Lee Chong, an immigrant from China, owns and personally operates the grocery store across from Doc's lab, "Lee Chong's Heavenly Grocery". His store supplies all the needs of the denizens of Cannery Row. Lee Chong was inspired by Won Yee, an immigrant from China who operated the Wing Chong Company Grocery. Won pioneered the drying and preparation of squid, which was exported to China. Won died in 1934.

Dora Flood is the owner and proprietor of the Bear Flag Restaurant, the most prominent and busiest bordello in Monterey. She is a whore with a heart of gold who greatly benefits the community with her public and private charity. Dora Flood is based on Flora Woods Adams, a bordello owner who also figures in Steinbeck's earlier novel Tortilla Flat and in East of Eden.

Mack is a seemingly homeless person who is the de facto leader of a group of other homeless men that congregate in Cannery Row. Mack negotiates with Lee Chong for the occupancy of a storage shack where he and the boys can live, which is fixed up and dubbed "The Palace Flophouse". His character was based on Cannery Row denizen Harold Otis "Gabe" Bicknell. A photo of Bicknell was used on the cover of the 1994 paperback edition of the novel.

Hazel, a simple minded but good hearted-young man who was given a female name by a mother too tired from child-bearing to realize her error at first or subsequently to care, is the most prominent of Mack's boys.
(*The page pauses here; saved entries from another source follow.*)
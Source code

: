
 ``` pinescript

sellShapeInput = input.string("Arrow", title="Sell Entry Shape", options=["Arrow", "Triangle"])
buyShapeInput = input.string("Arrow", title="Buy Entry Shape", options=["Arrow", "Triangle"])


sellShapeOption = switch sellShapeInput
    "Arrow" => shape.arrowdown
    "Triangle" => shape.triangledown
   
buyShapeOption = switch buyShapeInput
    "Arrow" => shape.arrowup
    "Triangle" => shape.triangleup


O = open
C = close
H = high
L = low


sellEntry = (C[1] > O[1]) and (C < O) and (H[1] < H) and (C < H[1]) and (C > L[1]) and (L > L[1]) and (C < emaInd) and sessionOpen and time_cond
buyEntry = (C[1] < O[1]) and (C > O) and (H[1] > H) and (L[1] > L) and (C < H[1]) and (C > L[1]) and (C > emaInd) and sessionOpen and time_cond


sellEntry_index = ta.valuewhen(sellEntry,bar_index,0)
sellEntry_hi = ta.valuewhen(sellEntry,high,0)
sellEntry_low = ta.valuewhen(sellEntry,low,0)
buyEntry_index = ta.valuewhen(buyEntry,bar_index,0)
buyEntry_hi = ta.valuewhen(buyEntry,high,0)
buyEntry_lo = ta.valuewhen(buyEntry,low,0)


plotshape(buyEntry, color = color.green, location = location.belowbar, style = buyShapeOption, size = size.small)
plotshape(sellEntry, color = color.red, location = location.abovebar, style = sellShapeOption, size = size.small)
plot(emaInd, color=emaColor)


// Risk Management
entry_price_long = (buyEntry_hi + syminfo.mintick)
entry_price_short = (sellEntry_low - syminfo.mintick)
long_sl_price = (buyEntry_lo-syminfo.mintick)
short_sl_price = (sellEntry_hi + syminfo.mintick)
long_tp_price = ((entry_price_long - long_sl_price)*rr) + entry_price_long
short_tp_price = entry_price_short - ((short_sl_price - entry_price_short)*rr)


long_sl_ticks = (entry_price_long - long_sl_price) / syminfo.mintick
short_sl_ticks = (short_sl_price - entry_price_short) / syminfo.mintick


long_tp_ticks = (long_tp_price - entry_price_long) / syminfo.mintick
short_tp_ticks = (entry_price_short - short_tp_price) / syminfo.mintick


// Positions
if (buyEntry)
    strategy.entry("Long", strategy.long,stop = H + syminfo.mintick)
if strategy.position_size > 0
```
Henri is a painter and visual artist who creates works of art out of different materials, such as feathers and nutshells. He is building a boat on blocks that he will never put out to sea. He romances a succession of women in the boat, who finally leave him due to its cramped quarters and lack of a bathroom.

==Sweet Thursday==
Steinbeck later wrote a sequel to Cannery Row, called Sweet Thursday, published in 1954, in which several new characters are introduced, the canneries have closed, and Doc finds love, with the help of his friends.

==Reception==
At the time of its publication, many critics dismissed Cannery Row as "mere whimsy and easy caricature, the sort of slim pickings that reviewers love to hate because it allows them to mine their febrile talents for hilarious ridicule and clever zingers." The New York Times Book Review and several East Coast reviewers excoriated the book. On the West Coast, the reviewer for the Los Angeles Times, Benjamin Howden, acknowledged that Cannery Row wasn't Steinbeck's best effort. "But the parts that are good are so uproariously funny that the little volume bids fair to outsell everything he has done since [The Grapes of Wrath]". In a reassessment of the novel in 1977, Jackson J. Benson, Professor of American Literature at San Diego State University, wrote, "On one hand the book has become a favorite among many Steinbeck readers and has turned Ed Ricketts into legend and Cannery Row itself into a mecca for tourists. The novel still baffles the critics."

==Adaptations==

===Film===
A film version was released in 1982, starring Nick Nolte and Debra Winger. The screenplay was written by David S. Ward and based on Sweet Thursday and Cannery Row.

===Stage===
In 1994, the Western Stage in Salinas, California, commissioned J.R. Hall to do a stage adaptation of the novel to commemorate the 50th anniversary of its publication. A year later, it was produced as part of the National Steinbeck Festival. Subsequently, it was revived by the Western Stage in 2005, and the Community College of Allegheny County in Pittsburgh, Pennsylvania in 2007.